Sadly, the United States continues to lead the world in cases and mortality from COVID-19, with more than 7.8 million confirmed cases and more than 215,000 Americans dead.
Japan continues to perform exceptionally well in keeping COVID-19 cases and deaths much lower than many other developed countries. Building on CSR’s October 7 podcast on lessons from Japan’s response to the pandemic, I was joined for a second interview by Dr. Tomoya Saito, director of the Department of Health Crisis Management at Japan’s National Institute of Public Health. Dr. Saito is taking part in his country’s COVID-19 response given, applying his deep experience in emergency preparedness and response, health surveillance, and biosecurity. We discussed several specific lessons that show the potential for strong pandemic prevention and response, including:
- Japan detected the infection patterns at a very early stage, showing the importance of disease tracking and early warning.
- Like all countries, Japan is navigating improvements in data collection and sharing. This also relates to the strength of a nation’s modeling and disease-trend prediction capabilities.

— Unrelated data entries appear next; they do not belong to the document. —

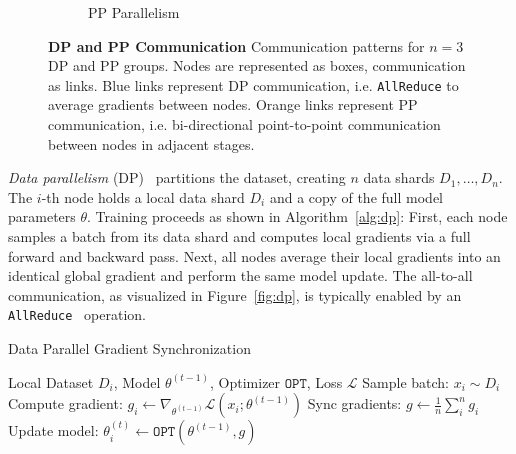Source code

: \documentclass{article}
\begin{document}
\begin{figure}[ht]
\begin{subfigure}[b]{0.22\textwidth}
        \caption{PP Parallelism}
        \label{fig:pp}
    \end{subfigure}
    \caption{\textbf{DP and PP Communication} Communication patterns for $n=3$
    DP and PP groups. Nodes are represented as boxes, communication as links.
    {\color{bblue} Blue links} represent DP communication, i.e.
    \texttt{AllReduce} to average gradients between nodes.
    {\color{oorange}Orange links} represent PP communication, i.e.
    bi-directional point-to-point communication between nodes in adjacent
    stages.}
\end{figure}

\textit{Data parallelism} (DP)~\cite{dean2012dp} partitions the dataset,
creating $n$ data shards $D_1,\dots,D_n$. The $i$-th node holds a local data
shard $D_i$ and a copy of the full model parameters $\theta$. Training proceeds
as shown in Algorithm~\ref{alg:dp}: First, each node samples a batch from its
data shard and computes local gradients via a full forward and backward pass.
Next, all nodes average their local gradients into an identical global gradient
and perform the same model update. The all-to-all communication, as visualized
in Figure~\ref{fig:dp}, is typically enabled by an
\texttt{AllReduce}~\cite{walker1995mpi} operation.


\begin{algorithm}
\caption{Data Parallel Gradient Synchronization}
\label{alg:dp}
\begin{algorithmic}[1]
 Local Dataset $D_i$, Model $\theta^{(t-1)}$, Optimizer $\mathtt{OPT}$, Loss $\mathcal{L}$
\State Sample batch: $x_i\sim D_i$
\State Compute gradient: $g_i \gets \nabla_{\theta^{(t-1)}} \mathcal{L}(x_i; \theta^{(t-1)})$
\State Sync gradients: $g \gets \frac{1}{n}\sum_{i}^n g_i$ 
\State Update model: $\theta_i^{(t)} \gets \mathtt{OPT}(\theta^{(t-1)}, g)$
\end{algorithmic}
\end{algorithm}
\end{document}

- Japan established effective contact tracing and cluster busting strategies early, and its “Avoid 3Cs” campaign helped with public communications and cooperation in preventing disease spread.
- The roles of health centers in communities around Japan in contact tracing and helping the public, and its accessible medical care for everyone, undoubtedly contribute to progress in containing the spread of COVID-19.
Dr. Saito shares specific insights and examples from the work he and his colleagues continue to do in addressing the COVID-19 crisis in Japan. These can and should inform how the United States improves its responses to this current pandemic, and establishes the systems needed to halt future outbreaks before they sicken and kill millions.